This week in crazy: Jan Brewer

The Arizona governor spins wild tales of lawless Arizona, runs away when asked to explain references to beheadings

Published September 4, 2010 3:01PM (EDT)

Arizona Gov. Jan Brewer will not participate in a second debate with her Democratic opponents. Which is sad, because that first debate was wonderful television. When Brewer was actually able to form sentences, they were full of nonsense.

Brewer's debate performance has been charitably described as "painfully awful." Her opening statement is a thing of beauty:

But things actually got even worse after the debate, when a gaggle of reporters asked Brewer to explain something she refused to respond to in the debate: why she claimed, falsely, that illegal immigrants were beheading people in Arizona, and leaving the bodies in the desert.

It is one of the most inept and artless attempts at dodging a question that we have ever witnessed:

Why so much beheading talk, exactly? Well, as part of her sales pitch for Arizona's oppressive anti-immigration bill, Brewer had to convince people that immigrants were really, really hurting Arizona. And so she began to spin a fantastical tale of Arizona as a war-torn battleground.

Brewer's Arizona, as described in national television appearances with friendly Fox hosts, is an ultraviolent, post-apocalyptic Road Warrior hellscape, with bloody human heads littering the unforgiving desert and drug cartels kidnapping thousands of Phoenix-area children to act as mules. She told Fox News viewers just how bad things had gotten, with "the crime, the drugs, the kidnapping, the extortion, beheadings, and the fact that people can't feel safe in their communities."

(So ... visit beautiful Arizona! Hold your next event here, while dodging gunfire from the Mexican criminals.)

Asked in June, on local TV, to explain which beheadings she was referring to, Brewer made her now-famous claim:

"Our law enforcement agencies have found bodies in the desert, either buried or just lying out there, that have been beheaded."

None of that, of course, is at all true. But it is very crazy.

On Friday, Brewer finally came up with something resembling an explanation:

"All you guys were doing and talking were beheadings, beheadings, beheadings," the governor said. "That is something that has stuck with you all for so long, and I just felt we needed to move on."
[...]
Brewer insisted later that she has been misquoted. "I never said 'Arizona,' and it's unfortunate that it was construed as 'Arizona.' "

Right. "Our law enforcement agencies" just meant various law enforcement agencies of the Earth, as a whole, and by "the desert" she meant some other desert not specifically in the state that she is the governor of.

Brewer actually demonstrated some degree of sense when she announced that she will not participate in any more debates, and "said the only reason she debated him on Wednesday is she had to to qualify for more than $1.7 million in public funds for her campaign."

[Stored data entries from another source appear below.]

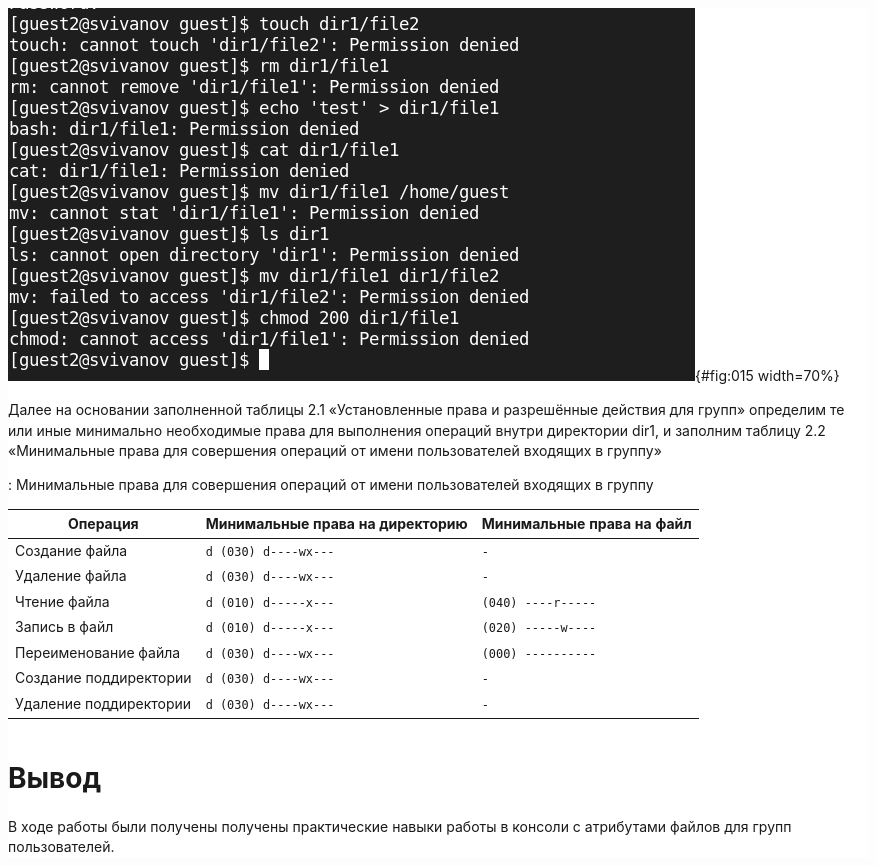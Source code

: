 ![Процесс заполнения таблицы](image/15.png){#fig:015 width=70%}

Далее на основании заполненной таблицы 2.1 «Установленные права и разрешённые действия для групп» определим те или иные минимально необходимые права для выполнения операций внутри директории dir1, и заполним таблицу 2.2 «Минимальные права для совершения операций от имени пользователей входящих в группу» 

: Минимальные права для совершения операций от имени пользователей входящих в группу

| Операция | Минимальные  права на  директорию | Минимальные  права на файл |
|------------------------|---------------------------------|---------------------------|
| Создание файла | ```d (030) d----wx---``` | ```-``` |
| Удаление файла | ```d (030) d----wx---``` | ```-``` |
| Чтение файла | ```d (010) d-----x---``` | ```(040) ----r-----``` |
| Запись в файл | ```d (010) d-----x---``` | ```(020) -----w----``` |
| Переименование файла | ```d (030) d----wx---``` | ```(000) ----------``` |
| Создание поддиректории | ```d (030) d----wx---``` | ```-``` |
| Удаление поддиректории | ```d (030) d----wx---``` | ```-``` |


# Вывод

В ходе работы были получены получены практические навыки работы в консоли с атрибутами файлов для групп пользователей.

(And we have not even mentioned the time when Jan Brewer said, "My father died fighting the Nazi regime in Germany," even though he died, of lung cancer, in 1955, and never served overseas.)

Barack Obama is partly to blame for all this crazy. He selected former Arizona Gov. Janet Napolitano to be his Homeland Security secretary, despite her not being uniquely qualified for the position, and then-Secretary of State Brewer was next in line. Since then she's proudly signed every nutty thing the Legislature put on her desk. Brewer never would've won a gubernatorial election without being able to run as the woman who signed Arizona SB 1070. Because, as you can see, she's crazy.